⚠️ Attention : du fait de profonds changements sur le site de l'Assemblée, les compte-rendus des commission
ne peuvent plus être intégrés depuis avril 2020. Notre équipe de bénévoles travaille à trouver des palliatifs à cette situation.
Par ailleurs depuis la pandémie, l'Assemblée ne publie plus les présences aux réunions de commissions.

Protection des victimes de violences conjugales — Texte n° 2478

Amendement N° CL6 (Irrecevable)

Publié le 13 janvier 2020 par : Mme Valérie Boyer.

Photo issue du site de l'Assemblée nationale ou de Wikipedia 

Cet amendement a été déclaré irrecevable après diffusion en application de l'article 98 du règlement de l'Assemblée nationale.

Exposé sommaire :

L’objectif de ce premier amendement est de définir dans le code pénal, et de manière non exhaustive, les formes que peuvent revêtir les violences intrafamiliales, quelle que soit leur nature : physiques, psychologiques, sexuelles ou économiques.

Cet amendement ne fait que traduire, dans notre droit interne, la définition retenue par la convention d’Istanbul ratifiée par la France le 4 juillet 2014.

Pour combattre résolument ces violences, il faut, avant toute chose, être capable de les nommer.

Les violences conjugales sont de nature très diverses et doivent toutes être prises en compte.

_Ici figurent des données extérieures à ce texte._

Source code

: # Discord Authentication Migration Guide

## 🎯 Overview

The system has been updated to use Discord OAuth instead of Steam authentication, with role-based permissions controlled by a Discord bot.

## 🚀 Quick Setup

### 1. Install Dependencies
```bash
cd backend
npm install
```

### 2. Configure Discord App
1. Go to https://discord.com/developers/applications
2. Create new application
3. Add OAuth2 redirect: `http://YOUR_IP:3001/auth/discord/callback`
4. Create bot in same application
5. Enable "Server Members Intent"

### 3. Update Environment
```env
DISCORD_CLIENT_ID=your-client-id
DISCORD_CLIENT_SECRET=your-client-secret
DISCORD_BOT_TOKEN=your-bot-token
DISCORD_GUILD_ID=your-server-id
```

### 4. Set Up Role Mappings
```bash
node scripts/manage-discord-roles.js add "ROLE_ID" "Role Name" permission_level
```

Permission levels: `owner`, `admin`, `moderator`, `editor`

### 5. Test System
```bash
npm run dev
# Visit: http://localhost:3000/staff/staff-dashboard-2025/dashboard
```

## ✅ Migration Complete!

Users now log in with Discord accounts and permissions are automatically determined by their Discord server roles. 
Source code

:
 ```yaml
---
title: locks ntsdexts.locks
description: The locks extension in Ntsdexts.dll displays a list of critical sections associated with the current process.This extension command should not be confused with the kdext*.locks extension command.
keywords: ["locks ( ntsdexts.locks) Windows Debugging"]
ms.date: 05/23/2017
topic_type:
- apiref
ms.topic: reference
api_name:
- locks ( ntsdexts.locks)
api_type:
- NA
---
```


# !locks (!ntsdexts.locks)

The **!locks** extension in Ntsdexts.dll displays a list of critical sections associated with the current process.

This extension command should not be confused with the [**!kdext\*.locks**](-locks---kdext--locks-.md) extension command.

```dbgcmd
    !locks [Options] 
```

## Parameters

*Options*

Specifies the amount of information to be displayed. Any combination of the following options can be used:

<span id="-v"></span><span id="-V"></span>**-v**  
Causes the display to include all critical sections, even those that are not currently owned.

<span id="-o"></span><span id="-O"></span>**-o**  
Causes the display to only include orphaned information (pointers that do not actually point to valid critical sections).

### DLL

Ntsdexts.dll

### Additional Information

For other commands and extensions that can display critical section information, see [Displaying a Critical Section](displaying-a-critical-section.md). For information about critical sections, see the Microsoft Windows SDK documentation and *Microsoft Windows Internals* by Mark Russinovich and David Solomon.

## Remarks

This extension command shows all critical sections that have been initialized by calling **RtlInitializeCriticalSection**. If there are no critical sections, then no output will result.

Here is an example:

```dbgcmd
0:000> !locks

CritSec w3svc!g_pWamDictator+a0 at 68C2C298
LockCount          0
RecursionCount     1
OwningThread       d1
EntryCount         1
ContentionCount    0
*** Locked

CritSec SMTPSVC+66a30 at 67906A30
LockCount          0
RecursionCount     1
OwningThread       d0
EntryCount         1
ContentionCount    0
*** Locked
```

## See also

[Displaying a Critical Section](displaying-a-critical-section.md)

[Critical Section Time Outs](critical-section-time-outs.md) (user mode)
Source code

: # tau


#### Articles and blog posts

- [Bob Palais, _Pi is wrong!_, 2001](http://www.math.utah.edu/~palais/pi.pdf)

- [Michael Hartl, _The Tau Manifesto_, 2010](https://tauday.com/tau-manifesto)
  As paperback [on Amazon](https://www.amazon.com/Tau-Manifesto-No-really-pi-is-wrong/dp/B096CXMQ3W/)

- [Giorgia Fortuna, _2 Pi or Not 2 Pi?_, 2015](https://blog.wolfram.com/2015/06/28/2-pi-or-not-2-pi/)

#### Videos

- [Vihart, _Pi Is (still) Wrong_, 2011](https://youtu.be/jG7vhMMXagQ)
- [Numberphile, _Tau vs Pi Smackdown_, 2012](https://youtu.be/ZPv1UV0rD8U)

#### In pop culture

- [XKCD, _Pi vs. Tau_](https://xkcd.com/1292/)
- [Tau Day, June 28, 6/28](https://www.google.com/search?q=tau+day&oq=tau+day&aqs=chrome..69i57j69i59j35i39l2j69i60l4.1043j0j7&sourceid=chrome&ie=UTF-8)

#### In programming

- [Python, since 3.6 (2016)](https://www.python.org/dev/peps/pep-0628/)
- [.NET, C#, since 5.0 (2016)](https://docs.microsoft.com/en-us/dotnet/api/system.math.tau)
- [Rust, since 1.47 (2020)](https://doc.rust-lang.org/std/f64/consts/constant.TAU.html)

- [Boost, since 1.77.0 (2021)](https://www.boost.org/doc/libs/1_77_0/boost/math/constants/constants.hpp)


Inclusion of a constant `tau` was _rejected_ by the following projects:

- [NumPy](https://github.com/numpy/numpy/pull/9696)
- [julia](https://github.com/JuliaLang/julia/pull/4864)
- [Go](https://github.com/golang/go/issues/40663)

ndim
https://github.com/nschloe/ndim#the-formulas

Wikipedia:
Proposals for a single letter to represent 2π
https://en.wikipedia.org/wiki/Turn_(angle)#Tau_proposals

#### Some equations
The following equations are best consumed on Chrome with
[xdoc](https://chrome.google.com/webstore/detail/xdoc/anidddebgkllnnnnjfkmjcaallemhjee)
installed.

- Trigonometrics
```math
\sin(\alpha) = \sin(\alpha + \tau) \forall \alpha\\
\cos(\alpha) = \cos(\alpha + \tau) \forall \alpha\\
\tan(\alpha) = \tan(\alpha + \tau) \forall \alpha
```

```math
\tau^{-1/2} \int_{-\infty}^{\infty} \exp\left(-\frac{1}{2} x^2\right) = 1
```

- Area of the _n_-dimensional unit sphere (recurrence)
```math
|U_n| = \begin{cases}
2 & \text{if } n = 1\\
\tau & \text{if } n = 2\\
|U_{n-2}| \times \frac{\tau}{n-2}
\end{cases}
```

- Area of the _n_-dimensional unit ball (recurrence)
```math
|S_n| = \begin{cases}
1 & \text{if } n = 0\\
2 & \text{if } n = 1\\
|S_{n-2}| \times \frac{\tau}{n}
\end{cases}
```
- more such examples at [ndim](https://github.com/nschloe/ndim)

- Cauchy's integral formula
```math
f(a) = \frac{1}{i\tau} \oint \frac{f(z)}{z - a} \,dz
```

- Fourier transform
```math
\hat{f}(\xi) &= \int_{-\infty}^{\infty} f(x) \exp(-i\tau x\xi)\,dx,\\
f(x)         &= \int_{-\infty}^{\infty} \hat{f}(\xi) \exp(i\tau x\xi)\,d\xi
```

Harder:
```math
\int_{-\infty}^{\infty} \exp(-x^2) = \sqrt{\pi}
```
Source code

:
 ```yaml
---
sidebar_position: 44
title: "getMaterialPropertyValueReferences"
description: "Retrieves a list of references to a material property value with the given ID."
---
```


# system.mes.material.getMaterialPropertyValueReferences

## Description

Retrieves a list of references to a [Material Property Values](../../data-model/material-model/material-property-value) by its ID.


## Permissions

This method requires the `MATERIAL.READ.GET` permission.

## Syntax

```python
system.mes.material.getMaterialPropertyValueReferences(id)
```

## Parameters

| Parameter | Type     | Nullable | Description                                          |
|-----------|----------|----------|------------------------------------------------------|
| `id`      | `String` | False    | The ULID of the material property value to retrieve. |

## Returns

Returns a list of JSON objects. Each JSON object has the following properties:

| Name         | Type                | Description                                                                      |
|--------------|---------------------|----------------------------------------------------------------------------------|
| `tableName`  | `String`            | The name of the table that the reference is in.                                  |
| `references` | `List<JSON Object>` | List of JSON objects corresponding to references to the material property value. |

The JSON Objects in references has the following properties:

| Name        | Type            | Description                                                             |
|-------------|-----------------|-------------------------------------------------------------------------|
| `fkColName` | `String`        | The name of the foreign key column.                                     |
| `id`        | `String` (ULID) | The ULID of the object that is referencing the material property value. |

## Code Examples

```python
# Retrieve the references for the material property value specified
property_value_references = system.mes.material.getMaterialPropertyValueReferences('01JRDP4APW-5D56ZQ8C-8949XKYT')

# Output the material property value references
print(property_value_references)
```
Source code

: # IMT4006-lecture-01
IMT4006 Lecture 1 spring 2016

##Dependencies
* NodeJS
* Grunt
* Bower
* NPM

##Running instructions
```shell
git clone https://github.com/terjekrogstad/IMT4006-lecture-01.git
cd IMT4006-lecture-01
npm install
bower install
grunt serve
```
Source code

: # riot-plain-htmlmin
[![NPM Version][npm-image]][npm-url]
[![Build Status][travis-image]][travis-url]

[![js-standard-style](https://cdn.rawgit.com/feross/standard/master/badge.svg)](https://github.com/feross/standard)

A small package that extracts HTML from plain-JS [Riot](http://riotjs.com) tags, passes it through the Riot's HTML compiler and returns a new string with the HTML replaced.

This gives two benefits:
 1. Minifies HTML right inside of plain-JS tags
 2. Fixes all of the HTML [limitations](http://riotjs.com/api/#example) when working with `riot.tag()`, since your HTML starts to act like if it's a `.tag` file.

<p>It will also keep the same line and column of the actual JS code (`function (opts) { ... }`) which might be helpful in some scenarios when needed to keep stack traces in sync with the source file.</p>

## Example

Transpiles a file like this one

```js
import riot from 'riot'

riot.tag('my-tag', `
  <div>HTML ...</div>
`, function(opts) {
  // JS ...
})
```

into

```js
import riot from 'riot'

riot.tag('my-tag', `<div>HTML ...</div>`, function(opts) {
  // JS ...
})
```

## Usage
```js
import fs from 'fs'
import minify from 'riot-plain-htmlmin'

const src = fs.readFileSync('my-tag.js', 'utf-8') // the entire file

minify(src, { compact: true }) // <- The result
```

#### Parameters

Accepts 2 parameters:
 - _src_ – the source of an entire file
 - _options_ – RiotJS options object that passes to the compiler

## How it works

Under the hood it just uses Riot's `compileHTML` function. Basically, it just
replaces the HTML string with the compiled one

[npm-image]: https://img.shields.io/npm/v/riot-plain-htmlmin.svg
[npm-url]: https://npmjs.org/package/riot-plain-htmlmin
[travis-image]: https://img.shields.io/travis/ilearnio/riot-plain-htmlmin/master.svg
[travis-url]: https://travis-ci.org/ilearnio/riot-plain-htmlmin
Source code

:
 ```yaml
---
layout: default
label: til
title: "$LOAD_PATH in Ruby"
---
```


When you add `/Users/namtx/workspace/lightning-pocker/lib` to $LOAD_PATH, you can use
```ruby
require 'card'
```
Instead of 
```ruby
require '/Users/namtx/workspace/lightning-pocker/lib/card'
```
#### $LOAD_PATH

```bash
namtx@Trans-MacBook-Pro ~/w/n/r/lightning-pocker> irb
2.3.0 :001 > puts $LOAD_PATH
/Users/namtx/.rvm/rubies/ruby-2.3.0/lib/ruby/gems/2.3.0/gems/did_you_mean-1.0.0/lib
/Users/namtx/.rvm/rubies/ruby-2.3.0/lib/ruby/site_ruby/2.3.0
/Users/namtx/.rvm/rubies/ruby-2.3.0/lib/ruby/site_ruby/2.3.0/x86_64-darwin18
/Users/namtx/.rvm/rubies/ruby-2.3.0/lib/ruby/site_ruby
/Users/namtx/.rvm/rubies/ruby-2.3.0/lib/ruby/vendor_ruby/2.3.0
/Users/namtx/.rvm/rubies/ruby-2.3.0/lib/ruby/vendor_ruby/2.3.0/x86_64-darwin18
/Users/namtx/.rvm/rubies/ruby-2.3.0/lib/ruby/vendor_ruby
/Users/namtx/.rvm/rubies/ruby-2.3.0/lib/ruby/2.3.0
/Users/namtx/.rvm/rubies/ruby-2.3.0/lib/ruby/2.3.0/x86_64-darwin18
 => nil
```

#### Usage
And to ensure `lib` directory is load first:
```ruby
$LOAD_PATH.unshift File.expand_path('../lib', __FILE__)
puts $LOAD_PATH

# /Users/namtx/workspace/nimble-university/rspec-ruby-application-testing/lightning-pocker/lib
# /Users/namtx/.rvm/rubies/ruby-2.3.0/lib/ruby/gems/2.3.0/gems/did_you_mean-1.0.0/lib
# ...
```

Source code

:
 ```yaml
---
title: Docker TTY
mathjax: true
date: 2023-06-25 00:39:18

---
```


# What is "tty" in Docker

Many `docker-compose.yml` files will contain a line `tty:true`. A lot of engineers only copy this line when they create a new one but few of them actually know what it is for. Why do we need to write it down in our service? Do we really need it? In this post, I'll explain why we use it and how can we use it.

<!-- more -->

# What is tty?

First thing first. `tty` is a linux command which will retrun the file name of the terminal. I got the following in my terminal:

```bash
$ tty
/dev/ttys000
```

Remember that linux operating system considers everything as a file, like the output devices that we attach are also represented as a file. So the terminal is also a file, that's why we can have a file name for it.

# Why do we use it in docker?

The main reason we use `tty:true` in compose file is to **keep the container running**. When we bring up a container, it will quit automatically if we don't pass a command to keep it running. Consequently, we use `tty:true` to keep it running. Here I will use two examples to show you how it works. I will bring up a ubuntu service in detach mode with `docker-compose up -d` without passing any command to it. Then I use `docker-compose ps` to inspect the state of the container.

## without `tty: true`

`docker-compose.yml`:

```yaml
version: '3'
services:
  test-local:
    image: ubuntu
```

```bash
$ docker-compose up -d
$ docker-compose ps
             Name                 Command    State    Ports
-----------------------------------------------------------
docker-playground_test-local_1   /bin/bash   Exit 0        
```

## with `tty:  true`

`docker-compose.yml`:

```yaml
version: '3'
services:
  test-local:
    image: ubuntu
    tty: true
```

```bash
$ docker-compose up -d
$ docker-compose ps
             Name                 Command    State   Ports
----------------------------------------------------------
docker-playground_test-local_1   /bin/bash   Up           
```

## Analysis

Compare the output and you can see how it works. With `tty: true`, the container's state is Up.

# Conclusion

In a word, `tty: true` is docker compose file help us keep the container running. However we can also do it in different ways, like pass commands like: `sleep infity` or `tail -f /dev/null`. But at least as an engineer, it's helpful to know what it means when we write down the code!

Par exemple, la violence économique, pourtant bien réelle et brutale pour les personnes qui en sont victimes, n’est pas définie par le code pénal. L’objectif est de consolider juridiquement cette notion. Comment se fait-il qu’elle ne soit pas retenue alors qu’aujourd’hui des personnes sont empêchées de travailler ou se retrouver spoliées par leur (ex) conjoint ?

Pour cela, le code pénal restreint tout d’abord le champ des violences économiques aux seules violences commises au sein du couple afin que cette qualification ne soit pas détournée de son objet initial. Il précise également les faits constitutifs de cette violence en reprenant une définition proposée par le ministère de la justice : spoliations, contrôle des biens essentiels, interdiction de travailler.

Enfin cet amendement permet d’appliquer cette définition aux cas de violences qui justifient la délivrance d’une ordonnance de protection.

Aucun commentaire n'a encore été formulé sur cet amendement.